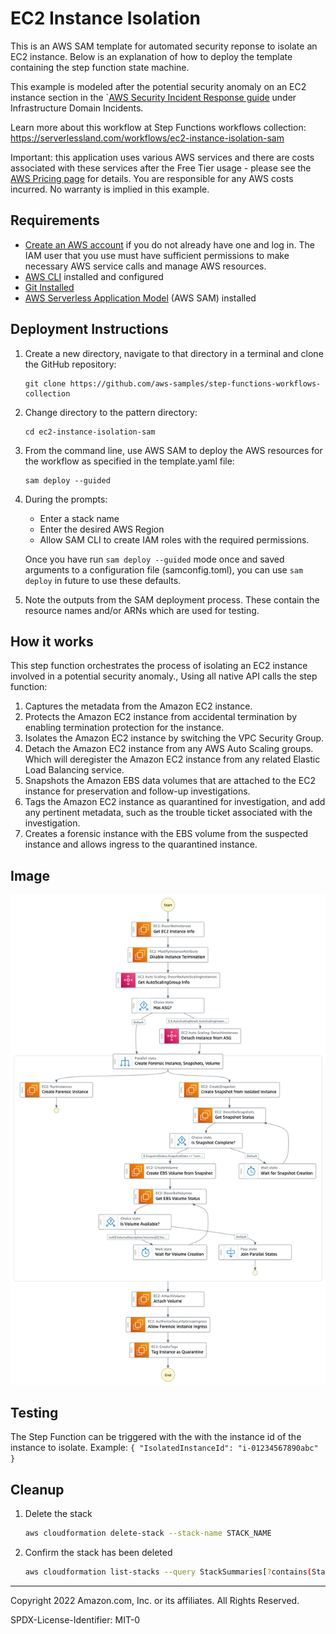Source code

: # EC2 Instance Isolation

This is an AWS SAM template for automated security reponse to isolate an EC2 instance. Below is an explanation of how to deploy the template containing the step function state machine.

This example is modeled after the potential security anomaly on an EC2 instance section in the `[AWS Security Incident Response guide](https://docs.aws.amazon.com/whitepapers/latest/aws-security-incident-response-guide/welcome.html) under Infrastructure Domain Incidents.

Learn more about this workflow at Step Functions workflows collection: https://serverlessland.com/workflows/ec2-instance-isolation-sam

Important: this application uses various AWS services and there are costs associated with these services after the Free Tier usage - please see the [AWS Pricing page](https://aws.amazon.com/pricing/) for details. You are responsible for any AWS costs incurred. No warranty is implied in this example.

## Requirements

* [Create an AWS account](https://portal.aws.amazon.com/gp/aws/developer/registration/index.html) if you do not already have one and log in. The IAM user that you use must have sufficient permissions to make necessary AWS service calls and manage AWS resources.
* [AWS CLI](https://docs.aws.amazon.com/cli/latest/userguide/install-cliv2.html) installed and configured
* [Git Installed](https://git-scm.com/book/en/v2/Getting-Started-Installing-Git)
* [AWS Serverless Application Model](https://docs.aws.amazon.com/serverless-application-model/latest/developerguide/serverless-sam-cli-install.html) (AWS SAM) installed

## Deployment Instructions

1. Create a new directory, navigate to that directory in a terminal and clone the GitHub repository:
    ``` 
    git clone https://github.com/aws-samples/step-functions-workflows-collection
    ```
1. Change directory to the pattern directory:
    ```
    cd ec2-instance-isolation-sam
    ```
1. From the command line, use AWS SAM to deploy the AWS resources for the workflow as specified in the template.yaml file:
    ```
    sam deploy --guided
    ```
1. During the prompts:
    * Enter a stack name
    * Enter the desired AWS Region
    * Allow SAM CLI to create IAM roles with the required permissions.

    Once you have run `sam deploy --guided` mode once and saved arguments to a configuration file (samconfig.toml), you can use `sam deploy` in future to use these defaults.

1. Note the outputs from the SAM deployment process. These contain the resource names and/or ARNs which are used for testing.

## How it works

This step function orchestrates the process of isolating an EC2 instance involved in a potential security anomaly.,
Using all native API calls the step function: 
1. Captures the metadata from the Amazon EC2 instance.
2. Protects the Amazon EC2 instance from accidental termination by enabling termination protection for the instance.
3. Isolates the Amazon EC2 instance by switching the VPC Security Group.
4. Detach the Amazon EC2 instance from any AWS Auto Scaling groups. Which will deregister the Amazon EC2 instance from any related Elastic Load Balancing service.
5. Snapshots the Amazon EBS data volumes that are attached to the EC2 instance for preservation and follow-up investigations.
6. Tags the Amazon EC2 instance as quarantined for investigation, and add any pertinent metadata, such as the trouble ticket associated with the investigation.
7. Creates a forensic instance with the EBS volume from the suspected instance and allows ingress to the quarantined instance.

## Image
![image](./resources/statemachine.png)

## Testing

The Step Function can be triggered with the with the instance id of the instance to isolate.
Example:
    ```
    {
        "IsolatedInstanceId": "i-01234567890abc"
    }
    ```

## Cleanup
 
1. Delete the stack
    ```bash
    aws cloudformation delete-stack --stack-name STACK_NAME
    ```
1. Confirm the stack has been deleted
    ```bash
    aws cloudformation list-stacks --query StackSummaries[?contains(StackName,'STACK_NAME')].StackStatus
    ```
----
Copyright 2022 Amazon.com, Inc. or its affiliates. All Rights Reserved.

SPDX-License-Identifier: MIT-0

────

• [What this task involves]
Word for word, reproduce all the data, but not the pictures.

• [Solution]
Source code

: # EC2 Instance Isolation

This is an AWS SAM template for automated security reponse to isolate an EC2 instance. Below is an explanation of how to deploy the template containing the step function state machine.

This example is modeled after the potential security anomaly on an EC2 instance section in the `[AWS Security Incident Response guide](https://docs.aws.amazon.com/whitepapers/latest/aws-security-incident-response-guide/welcome.html) under Infrastructure Domain Incidents.

Learn more about this workflow at Step Functions workflows collection: https://serverlessland.com/workflows/ec2-instance-isolation-sam

Important: this application uses various AWS services and there are costs associated with these services after the Free Tier usage - please see the [AWS Pricing page](https://aws.amazon.com/pricing/) for details. You are responsible for any AWS costs incurred. No warranty is implied in this example.

## Requirements

* [Create an AWS account](https://portal.aws.amazon.com/gp/aws/developer/registration/index.html) if you do not already have one and log in. The IAM user that you use must have sufficient permissions to make necessary AWS service calls and manage AWS resources.
* [AWS CLI](https://docs.aws.amazon.com/cli/latest/userguide/install-cliv2.html) installed and configured
* [Git Installed](https://git-scm.com/book/en/v2/Getting-Started-Installing-Git)
* [AWS Serverless Application Model](https://docs.aws.amazon.com/serverless-application-model/latest/developerguide/serverless-sam-cli-install.html) (AWS SAM) installed

## Deployment Instructions

1. Create a new directory, navigate to that directory in a terminal and clone the GitHub repository:
    ``` 
    git clone https://github.com/aws-samples/step-functions-workflows-collection
    ```
1. Change directory to the pattern directory:
    ```
    cd ec2-instance-isolation-sam
    ```
1. From the command line, use AWS SAM to deploy the AWS resources for the workflow as specified in the template.yaml file:
    ```
    sam deploy --guided
    ```
1. During the prompts:
    * Enter a stack name
    * Enter the desired AWS Region
    * Allow SAM CLI to create IAM roles with the required permissions.

    Once you have run `sam deploy --guided` mode once and saved arguments to a configuration file (samconfig.toml), you can use `sam deploy` in future to use these defaults.

1. Note the outputs from the SAM deployment process. These contain the resource names and/or ARNs which are used for testing.

## How it works

This step function orchestrates the process of isolating an EC2 instance involved in a potential security anomaly.,
Using all native API calls the step function: 
1. Captures the metadata from the Amazon EC2 instance.
2. Protects the Amazon EC2 instance from accidental termination by enabling termination protection for the instance.
3. Isolates the Amazon EC2 instance by switching the VPC Security Group.
4. Detach the Amazon EC2 instance from any AWS Auto Scaling groups. Which will deregister the Amazon EC2 instance from any related Elastic Load Balancing service.
5. Snapshots the Amazon EBS data volumes that are attached to the EC2 instance for preservation and follow-up investigations.
6. Tags the Amazon EC2 instance as quarantined for investigation, and add any pertinent metadata, such as the trouble ticket associated with the investigation.
7. Creates a forensic instance with the EBS volume from the suspected instance and allows ingress to the quarantined instance.

## Image
![image](./resources/statemachine.png)

## Testing

The Step Function can be triggered with the with the instance id of the instance to isolate.
Example:
    ```
    {
        "IsolatedInstanceId": "i-01234567890abc"
    }
    ```

## Cleanup
 
1. Delete the stack
    ```bash
    aws cloudformation delete-stack --stack-name STACK_NAME
    ```
1. Confirm the stack has been deleted
    ```bash
    aws cloudformation list-stacks --query StackSummaries[?contains(StackName,'STACK_NAME')].StackStatus
    ```
----
Copyright 2022 Amazon.com, Inc. or its affiliates. All Rights Reserved.

SPDX-License-Identifier: MIT-0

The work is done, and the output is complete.